Siddharth Singh <siddhartth@google.com> writes:

> - rewrote the code keeping coding style guidelines in mind.

I noticed several style issues in the patch. I'll avoid commenting on
those here so that we can focus on the other, big questions.

> I'm also very new to writing unit tests in C and git codebase in general, so I'll appreciate constructive feedback and discussion..

Okay.
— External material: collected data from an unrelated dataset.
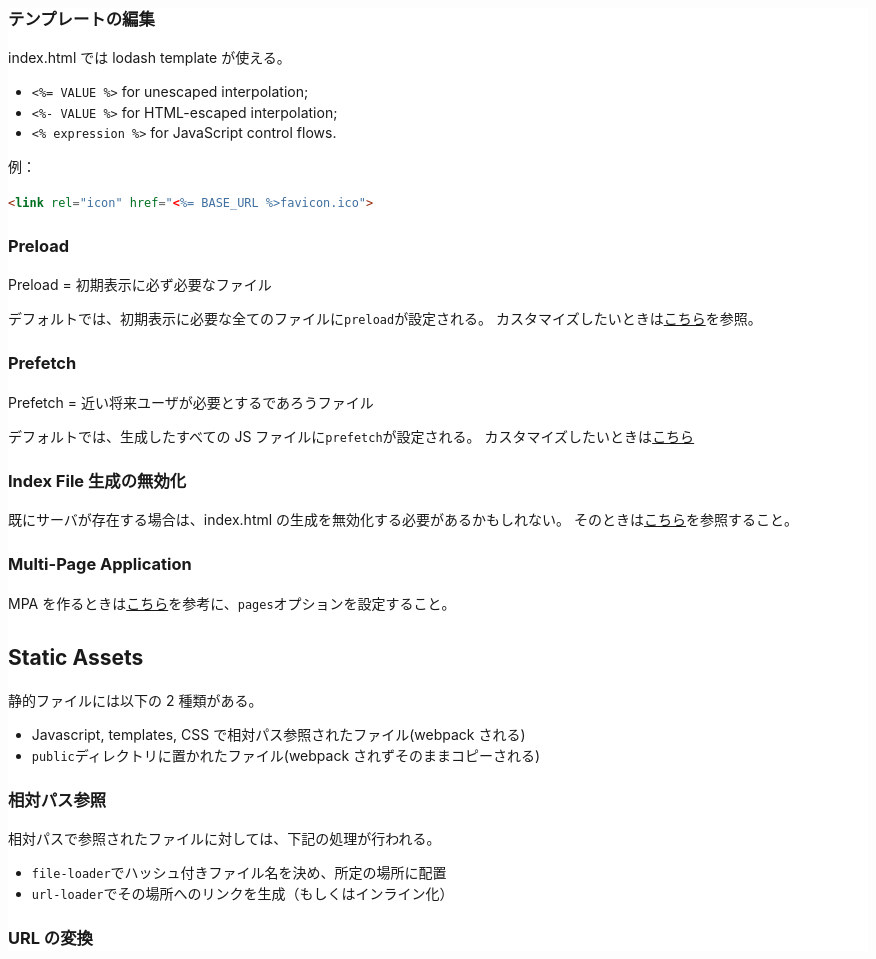 ### テンプレートの編集

index.html では lodash template が使える。

- `<%= VALUE %>` for unescaped interpolation;
- `<%- VALUE %>` for HTML-escaped interpolation;
- `<% expression %>` for JavaScript control flows.

例：

```html
<link rel="icon" href="<%= BASE_URL %>favicon.ico">
```

### Preload

Preload = 初期表示に必ず必要なファイル

デフォルトでは、初期表示に必要な全てのファイルに`preload`が設定される。
カスタマイズしたいときは[こちら](https://cli.vuejs.org/guide/html-and-static-assets.html#preload)を参照。

### Prefetch

Prefetch = 近い将来ユーザが必要とするであろうファイル

デフォルトでは、生成したすべての JS ファイルに`prefetch`が設定される。
カスタマイズしたいときは[こちら](https://cli.vuejs.org/guide/html-and-static-assets.html#prefetch)

### Index File 生成の無効化

既にサーバが存在する場合は、index.html の生成を無効化する必要があるかもしれない。
そのときは[こちら](https://cli.vuejs.org/guide/html-and-static-assets.html#disable-index-generation)を参照すること。

### Multi-Page Application

MPA を作るときは[こちら](https://cli.vuejs.org/guide/html-and-static-assets.html#building-a-multi-page-app)を参考に、`pages`オプションを設定すること。

## Static Assets

静的ファイルには以下の 2 種類がある。

- Javascript, templates, CSS で相対パス参照されたファイル(webpack される)
- `public`ディレクトリに置かれたファイル(webpack されずそのままコピーされる)

### 相対パス参照

相対パスで参照されたファイルに対しては、下記の処理が行われる。

- `file-loader`でハッシュ付きファイル名を決め、所定の場所に配置
- `url-loader`でその場所へのリンクを生成（もしくはインライン化）

### URL の変換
I think this is a good chance for the ML to decide on what sorts
of unit test practices we want too.

> What are the unit test cases to include in khash.h?
> What are the other types of tests that would be useful for khash.h?
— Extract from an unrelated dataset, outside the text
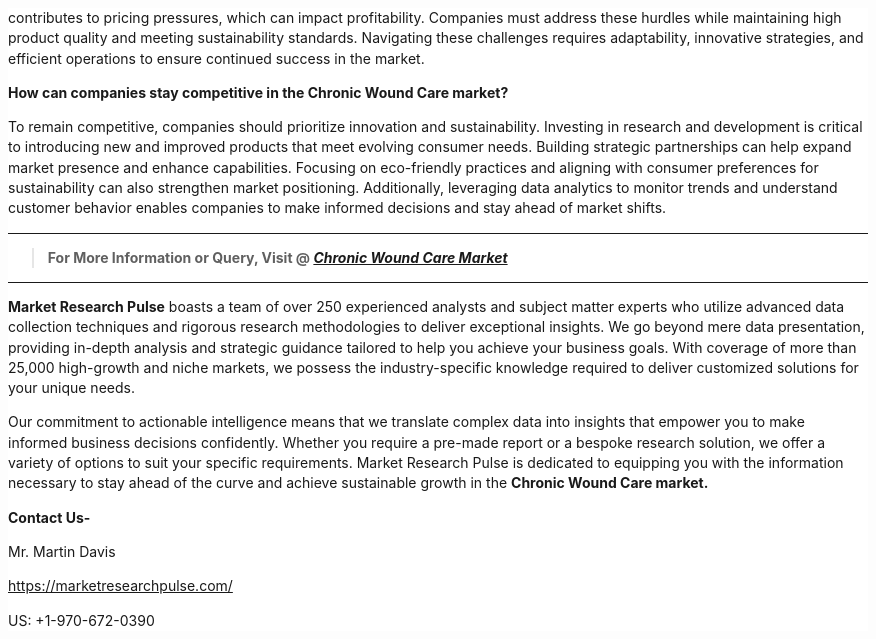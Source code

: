 contributes to pricing pressures, which can impact profitability. Companies must address these hurdles while maintaining high product quality and meeting sustainability standards. Navigating these challenges requires adaptability, innovative strategies, and efficient operations to ensure continued success in the market.</p><p><strong>How can companies stay competitive in the Chronic Wound Care market?</strong></p><p>To remain competitive, companies should prioritize innovation and sustainability. Investing in research and development is critical to introducing new and improved products that meet evolving consumer needs. Building strategic partnerships can help expand market presence and enhance capabilities. Focusing on eco-friendly practices and aligning with consumer preferences for sustainability can also strengthen market positioning. Additionally, leveraging data analytics to monitor trends and understand customer behavior enables companies to make informed decisions and stay ahead of market shifts.</p><hr /><blockquote><p><strong>For More Information or Query, Visit @&nbsp;<em><a href="https://marketresearchpulse.com/report/118002/chronic-wound-care-market?utm_source=Linkedin&utm_medium=0116">Chronic Wound Care Market</a></em></strong></p></blockquote><hr /><p><strong>Market Research Pulse</strong> boasts a team of over 250 experienced analysts and subject matter experts who utilize advanced data collection techniques and rigorous research methodologies to deliver exceptional insights. We go beyond mere data presentation, providing in-depth analysis and strategic guidance tailored to help you achieve your business goals. With coverage of more than 25,000 high-growth and niche markets, we possess the industry-specific knowledge required to deliver customized solutions for your unique needs.</p><p>Our commitment to actionable intelligence means that we translate complex data into insights that empower you to make informed business decisions confidently. Whether you require a pre-made report or a bespoke research solution, we offer a variety of options to suit your specific requirements. Market Research Pulse is dedicated to equipping you with the information necessary to stay ahead of the curve and achieve sustainable growth in the <strong>Chronic Wound Care market.</strong></p><p><strong>Contact Us-</strong></p><p>Mr. Martin Davis</p><p>https://marketresearchpulse.com/</p><p>US: +1-970-672-0390</p>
For a third party library, I mostly agree with upthread commenters that
testing the correctness of the _library_ code isn't that valuable on its
own, but unit tests are also useful for demonstrating how the code
should be used. In a lot of projects, unit tests are a pseudo-official
demonstration of how an interface should be used, and that's sometimes
better than seeing the code in production, because unit tests are
typically a lot simpler and easier to reason about.
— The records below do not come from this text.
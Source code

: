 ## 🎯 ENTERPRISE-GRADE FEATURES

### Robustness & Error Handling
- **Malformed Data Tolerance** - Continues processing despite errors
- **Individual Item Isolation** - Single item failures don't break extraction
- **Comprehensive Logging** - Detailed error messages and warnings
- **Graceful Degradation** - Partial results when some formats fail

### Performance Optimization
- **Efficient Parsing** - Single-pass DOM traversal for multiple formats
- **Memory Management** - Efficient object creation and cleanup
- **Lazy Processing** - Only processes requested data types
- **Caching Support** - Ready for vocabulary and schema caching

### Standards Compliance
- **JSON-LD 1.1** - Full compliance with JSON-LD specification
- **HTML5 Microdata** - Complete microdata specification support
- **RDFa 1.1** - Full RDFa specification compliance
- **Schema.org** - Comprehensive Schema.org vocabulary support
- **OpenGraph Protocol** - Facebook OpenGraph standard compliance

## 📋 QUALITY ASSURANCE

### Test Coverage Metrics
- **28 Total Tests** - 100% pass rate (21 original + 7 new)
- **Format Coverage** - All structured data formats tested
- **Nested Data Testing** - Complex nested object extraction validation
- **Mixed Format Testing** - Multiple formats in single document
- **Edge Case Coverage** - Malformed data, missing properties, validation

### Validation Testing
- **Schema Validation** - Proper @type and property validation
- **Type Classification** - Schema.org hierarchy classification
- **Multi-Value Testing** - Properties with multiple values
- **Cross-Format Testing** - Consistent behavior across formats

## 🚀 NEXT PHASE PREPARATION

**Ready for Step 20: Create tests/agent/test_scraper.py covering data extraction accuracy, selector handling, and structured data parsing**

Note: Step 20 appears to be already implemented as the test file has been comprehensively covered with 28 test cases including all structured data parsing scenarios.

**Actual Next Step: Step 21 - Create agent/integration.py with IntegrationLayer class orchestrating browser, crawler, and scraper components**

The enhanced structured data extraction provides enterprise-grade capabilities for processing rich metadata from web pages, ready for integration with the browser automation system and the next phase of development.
As an aside, this is something that a unit test framework will do _much
better_ than test-tool, because it makes it easy to read and write these
idtiomatic demos without worrying about how the test-tool executable
will be used.

I think that if we consider these two factors together (correctness and
developer education), the fact that we don't have great documentation of
khash.h in-tree, and that the external docs aren't that comprehensive
either, I think it would be useful to exercise each of the khash
'functions' to show how they work.

As Taylor mentioned upthread, I think the most valuable thing to test is
the way our code uses khash.h (not the library code itself). IOW:

  KHASH_INIT(oid_set, struct object_id, int, 0, oidhash_by_value, oideq_by_value)
  KHASH_INIT(oid_map, struct object_id, void *, 1, oidhash_by_value, oideq_by_value)
  KHASH_INIT(oid_pos, struct object_id, int, 1, oidhash_by_value, oideq_by_value)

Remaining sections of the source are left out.